* YOUR INSTRUCTIONS *
Only the lines from the first line of the entries through the line with "## 📊 Logs to Expect" belong in the answer, each restated word for word and without pictures.

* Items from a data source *
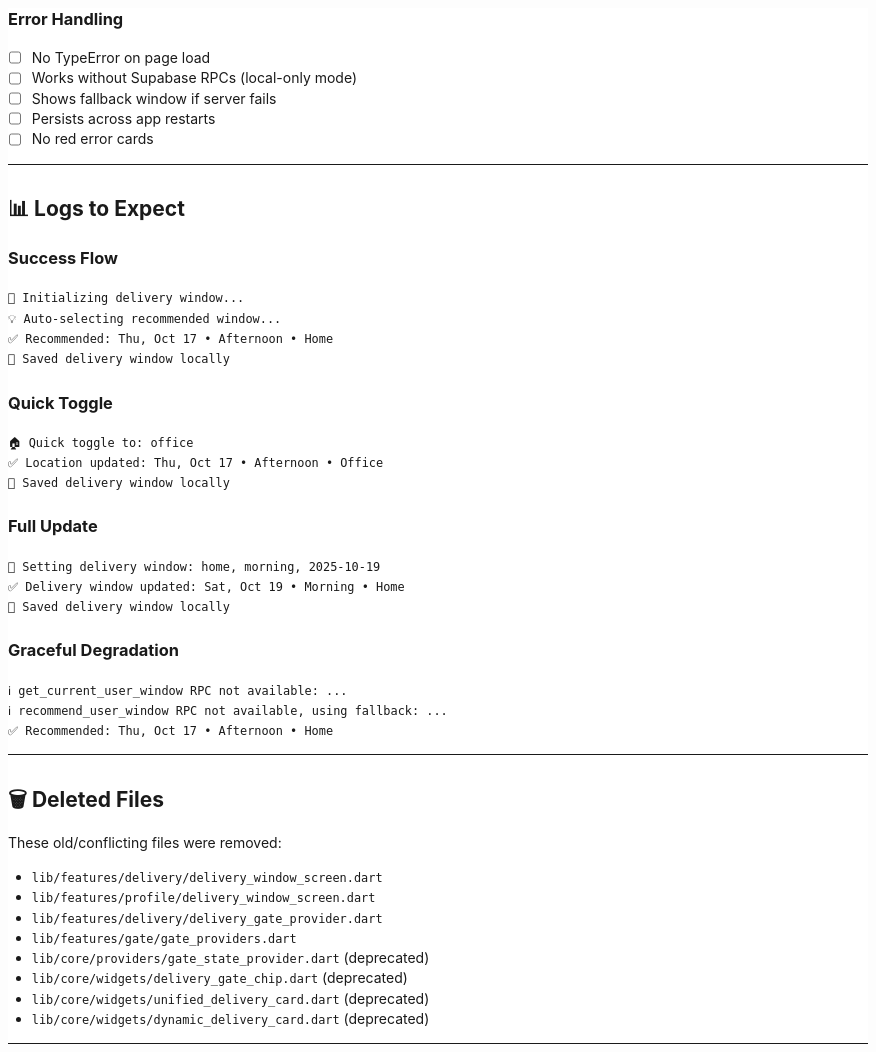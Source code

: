 ### Error Handling
- [ ] No TypeError on page load
- [ ] Works without Supabase RPCs (local-only mode)
- [ ] Shows fallback window if server fails
- [ ] Persists across app restarts
- [ ] No red error cards

---

## 📊 Logs to Expect

### Success Flow
```
🚀 Initializing delivery window...
💡 Auto-selecting recommended window...
✅ Recommended: Thu, Oct 17 • Afternoon • Home
💾 Saved delivery window locally
```

### Quick Toggle
```
🏠 Quick toggle to: office
✅ Location updated: Thu, Oct 17 • Afternoon • Office
💾 Saved delivery window locally
```

### Full Update
```
📝 Setting delivery window: home, morning, 2025-10-19
✅ Delivery window updated: Sat, Oct 19 • Morning • Home
💾 Saved delivery window locally
```

### Graceful Degradation
```
ℹ️ get_current_user_window RPC not available: ...
ℹ️ recommend_user_window RPC not available, using fallback: ...
✅ Recommended: Thu, Oct 17 • Afternoon • Home
```

---

## 🗑️ Deleted Files

These old/conflicting files were removed:
- `lib/features/delivery/delivery_window_screen.dart`
- `lib/features/profile/delivery_window_screen.dart`
- `lib/features/delivery/delivery_gate_provider.dart`
- `lib/features/gate/gate_providers.dart`
- `lib/core/providers/gate_state_provider.dart` (deprecated)
- `lib/core/widgets/delivery_gate_chip.dart` (deprecated)
- `lib/core/widgets/unified_delivery_card.dart` (deprecated)
- `lib/core/widgets/dynamic_delivery_card.dart` (deprecated)

---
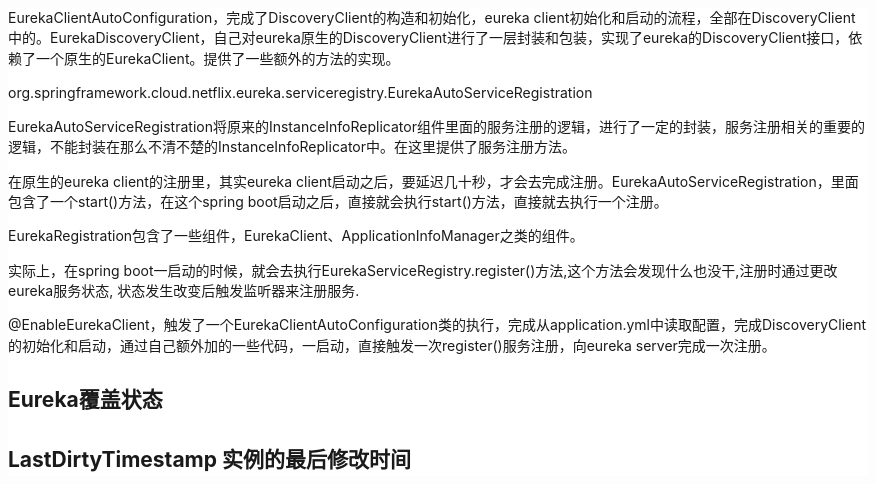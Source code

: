  

EurekaClientAutoConfiguration，完成了DiscoveryClient的构造和初始化，eureka client初始化和启动的流程，全部在DiscoveryClient中的。EurekaDiscoveryClient，自己对eureka原生的DiscoveryClient进行了一层封装和包装，实现了eureka的DiscoveryClient接口，依赖了一个原生的EurekaClient。提供了一些额外的方法的实现。



 org.springframework.cloud.netflix.eureka.serviceregistry.EurekaAutoServiceRegistration

EurekaAutoServiceRegistration将原来的InstanceInfoReplicator组件里面的服务注册的逻辑，进行了一定的封装，服务注册相关的重要的逻辑，不能封装在那么不清不楚的InstanceInfoReplicator中。在这里提供了服务注册方法。

 

在原生的eureka client的注册里，其实eureka client启动之后，要延迟几十秒，才会去完成注册。EurekaAutoServiceRegistration，里面包含了一个start()方法，在这个spring boot启动之后，直接就会执行start()方法，直接就去执行一个注册。

 

EurekaRegistration包含了一些组件，EurekaClient、ApplicationInfoManager之类的组件。

 

实际上，在spring boot一启动的时候，就会去执行EurekaServiceRegistry.register()方法,这个方法会发现什么也没干,注册时通过更改eureka服务状态, 状态发生改变后触发监听器来注册服务.

@EnableEurekaClient，触发了一个EurekaClientAutoConfiguration类的执行，完成从application.yml中读取配置，完成DiscoveryClient的初始化和启动，通过自己额外加的一些代码，一启动，直接触发一次register()服务注册，向eureka server完成一次注册。



## Eureka覆盖状态







## LastDirtyTimestamp 实例的最后修改时间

* RESULT BELOW *
Source code

: ### Error Handling
- [ ] No TypeError on page load
- [ ] Works without Supabase RPCs (local-only mode)
- [ ] Shows fallback window if server fails
- [ ] Persists across app restarts
- [ ] No red error cards

---

## 📊 Logs to Expect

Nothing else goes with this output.